Distributed mode is a computing model in which several nodes in a distributed computing environment participate in the calculations. In this book, the distributed mode of a high-performance analytical procedure refers to the procedure performing the analytics on an appliance that consists of a cluster of nodes. This appliance can be one of the following:
a database management system (DBMS) appliance on which the SAS High-Performance Analytics infrastructure is also installed
a cluster of nodes that have the SAS High-Performance Analytics infrastructure installed but no DBMS software installed
Distributed mode has several variations:
Client-data (or local-data) mode: The input data for the analytic task are not stored on the appliance or cluster but are distributed to the distributed computing environment by the SAS High-Performance Analytics infrastructure when the procedure runs.
Alongside-the-database mode: The data are stored in the distributed database and are read from the DBMS in parallel into a high-performance analytical procedure that runs on the database appliance.

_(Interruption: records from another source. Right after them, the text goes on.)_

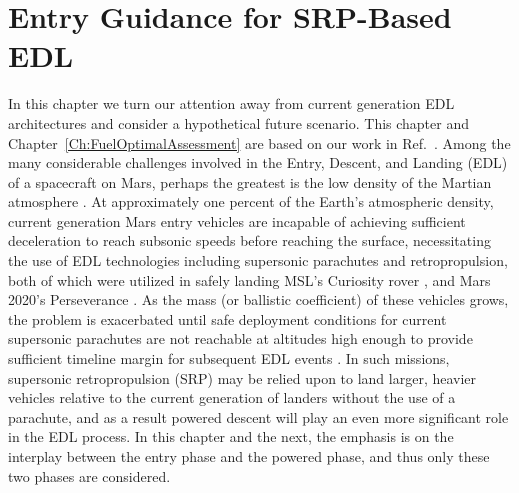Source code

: \chapter{Entry Guidance for SRP-Based EDL}\label{Ch:FuelOptimalPaper}
In this chapter we turn our attention away from current generation EDL architectures and consider a hypothetical future scenario. This chapter and Chapter~\ref{Ch:FuelOptimalAssessment} are based on our work in Ref.~\cite{NoyesSRP}.
Among the many considerable challenges involved in the Entry, Descent, and Landing (EDL) of a spacecraft on Mars, perhaps the greatest is the low density of the Martian atmosphere \cite{BraunMarsEDL, joel_dissertation}. At approximately one percent of the Earth's atmospheric density, current generation Mars entry vehicles are incapable of achieving sufficient deceleration to reach subsonic speeds before reaching the surface, necessitating the use of EDL technologies including supersonic parachutes and retropropulsion, both of which were utilized in safely landing MSL's Curiosity rover \cite{MSL_EDL}, and Mars 2020's Perseverance \cite{M2020_EDL}. As the mass (or ballistic coefficient) of these vehicles grows, the problem is exacerbated until safe deployment conditions for current supersonic parachutes are not reachable at altitudes high enough to provide sufficient timeline margin for subsequent EDL events \cite{BraunMarsEDL}. In such missions, supersonic retropropulsion (SRP) may be relied upon to land larger, heavier vehicles relative to the current generation of landers without the use of a parachute, and as a result powered descent will play an even more significant role in the EDL process. In this chapter and the next, the emphasis is on the interplay between the entry phase and the powered phase, and thus only these two phases are considered.

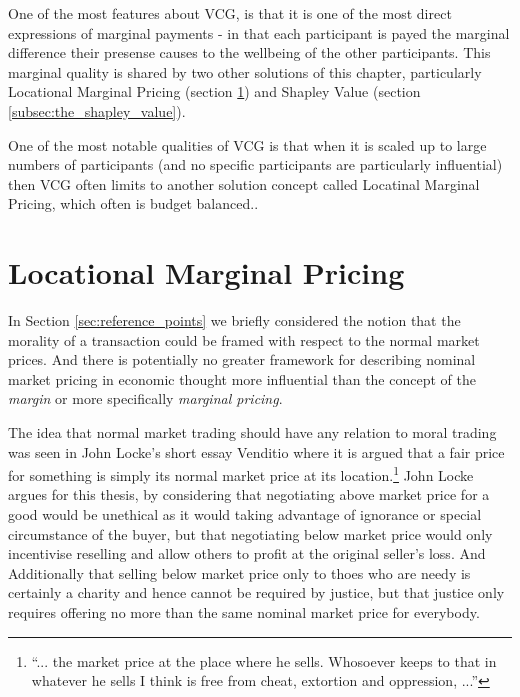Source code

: One of the most features about VCG, is that it is one of the most direct expressions of marginal payments - in that each participant is payed the marginal difference their presense causes to the wellbeing of the other participants.
This marginal quality is shared by two other solutions of this chapter, particularly Locational Marginal Pricing (section \ref{sec:solutions_LMP}) and Shapley Value (section \ref{subsec:the_shapley_value}).

One of the most notable qualities of VCG is that when it is scaled up to large numbers of participants (and no specific participants are particularly influential) then VCG often limits to another solution concept called Locatinal Marginal Pricing, which often is budget balanced.\cite{NATH2019673, 8430852}.


\section{Locational Marginal Pricing}\label{sec:solutions_LMP}

In Section \ref{sec:reference_points} we briefly considered the notion that %
the morality of a transaction could be framed with respect to the normal market prices.
And there is potentially no greater framework for describing nominal market pricing in economic thought more influential than the concept of the \textit{margin} or more specifically \textit{marginal pricing}.

The idea that normal market trading should have any relation to moral trading was seen in John Locke's short essay Venditio \cite{locke2003locke} where it is argued that a fair price for something is simply its normal market price at its location.\footnote{``... the market price at the place where he sells. Whosoever keeps to that in whatever he sells I think is free from cheat, extortion and oppression, ...''}
John Locke argues for this thesis, by considering that negotiating above market price for a good would be unethical as it would taking advantage of ignorance or special circumstance of the buyer, but that negotiating below market price would only incentivise reselling and allow others to profit at the original seller's loss.
And Additionally that selling below market price only to thoes who are needy is certainly a charity and hence cannot be required by justice, but that justice only requires offering no more than the same nominal market price for everybody.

Alongside-HDFS mode: The data are stored in the Hadoop Distributed File System (HDFS) and are read in parallel from the HDFS. This mode is available if you install the SAS High-Performance Deployment of Hadoop on the appliance or when you configure a Cloudera 4 Hadoop deployment on the appliance to operate with the SAS High-Performance Analytics infrastructure. For more information about installing the SAS High-Performance Deployment of Hadoop, see the SAS High-Performance Analytics Infrastructure: Installation and Configuration Guide.
Alongside-LASR mode: The data are loaded from a SAS LASR Analytic Server that runs on the appliance.